Insurance Gaps and Medical Deserts

This Wall Street Journal video highlights the struggles that low-income individuals in rural areas face when trying to access health insurance or health care. Many of these individuals are underinsured or uninsured and struggle with medical costs, ultimately causing them to forgo necessary medical treatment. This burdens the health care system and local hospitals, which end up closing or scaling back the care offered, often putting clients at risk. For example, clients who do not seek treatment for chronic medical conditions such as diabetes or hypertension will experience adverse effects and may end up in the emergency department for acute medical conditions such as kidney failure, blindness, or extremity amputation in the case of untreated diabetes or stroke in the case of untreated hypertension. These acute medical conditions ultimately cost the health care system more as they are largely preventable with appropriate chronic disease management. Insurance gaps and medical deserts negatively impact both clients and those caregivers who treat conditions that likely could have been prevented with appropriate primary care access.

Watch the video, and then respond to the following questions.

  1. How does health insurance coverage connect with access to care?
  2. Do you feel the government has a responsibility to ensure access to health care for its citizens? Why or why not?
  3. How would you explain the intersection between poverty and health outcomes?

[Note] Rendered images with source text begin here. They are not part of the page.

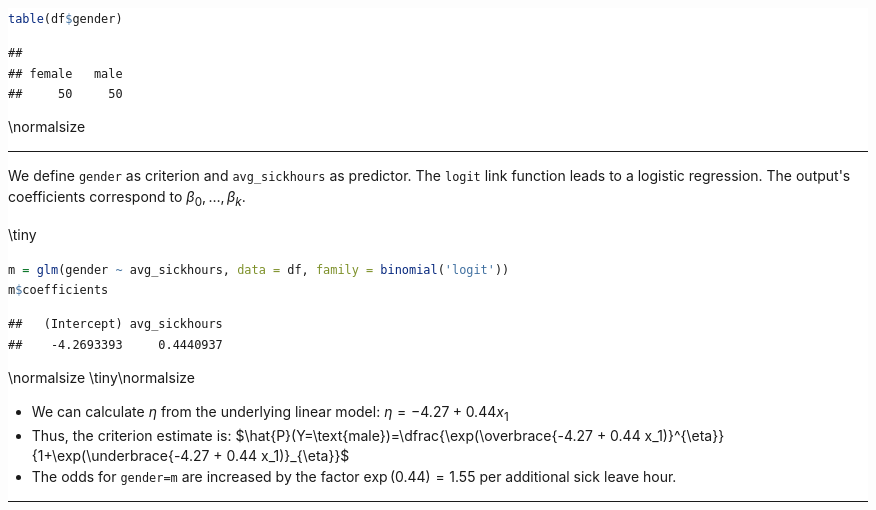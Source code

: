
 ```r
table(df$gender)
```

```
## 
## female   male 
##     50     50
```

\normalsize

***

We define `gender` as criterion and `avg_sickhours` as predictor. The `logit` link function leads to a logistic regression. The output's coefficients correspond to $\beta_0,\ldots,\beta_k$.

\tiny

```r
m = glm(gender ~ avg_sickhours, data = df, family = binomial('logit'))
m$coefficients
```

```
##   (Intercept) avg_sickhours 
##    -4.2693393     0.4440937
```

\normalsize
\tiny\normalsize

- We can calculate $\eta$ from the underlying linear model: $\eta= -4.27 + 0.44 x_1$
- Thus, the criterion estimate is: 
$\hat{P}(Y=\text{male})=\dfrac{\exp(\overbrace{-4.27 + 0.44 x_1)}^{\eta}}{1+\exp(\underbrace{-4.27 + 0.44 x_1)}_{\eta}}$
- The odds for `gender=m` are increased by the factor $\exp(0.44)=1.55$ per additional sick leave hour.

***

In 2003, the Institute of Medicine report Unequal Treatment: Confronting Racial and Ethnic Disparities in Health Care reviewed over 100 studies and concluded that bias, prejudice, and stereotyping contribute to disparities in health care by race and ethnicity. Fifteen years later, the 2018 National Healthcare Quality and Disparities Report documented that Black, American Indian and Alaska Native, and Native Hawaiian and Pacific Islander clients continued to receive poorer care than White clients on 40 percent of quality measures, indicating little or no improvement from prior decades (Bailey et al., 2021). Persistent racist beliefs are partly responsible for these health care disparities. Many studies have demonstrated that health professional students have implicit biases against BIPOC clients, while other studies have found that some medical students still believe there are intrinsic biologic differences between Black and White individuals (Bailey et al., 2021; FitzGerald & Hurst, 2017; Greenwald et al., 2022; Hall et al., 2015; Hoffman et al., 2016). Overt and implicit biases are not the only causes of unequal medical care between Black and White clients. Structural factors have led to health facilities that lack adequate resources and clinicians. This, in turn, affects client access and utilization (Bailey et al., 2021).

Healthy People 2030

Health Care Access and Quality

A leading health indicator for Healthy People 2030 is to increase the proportion of people with health insurance. As discussed previously, inadequate health insurance is a barrier to accessing quality health care, and the unequal distribution of health insurance coverage contributes to health disparities. A lack of health insurance coverage disproportionately affects BIPOC communities and is a focus of the Healthy People 2030 goal of promoting health equity and reducing health disparities.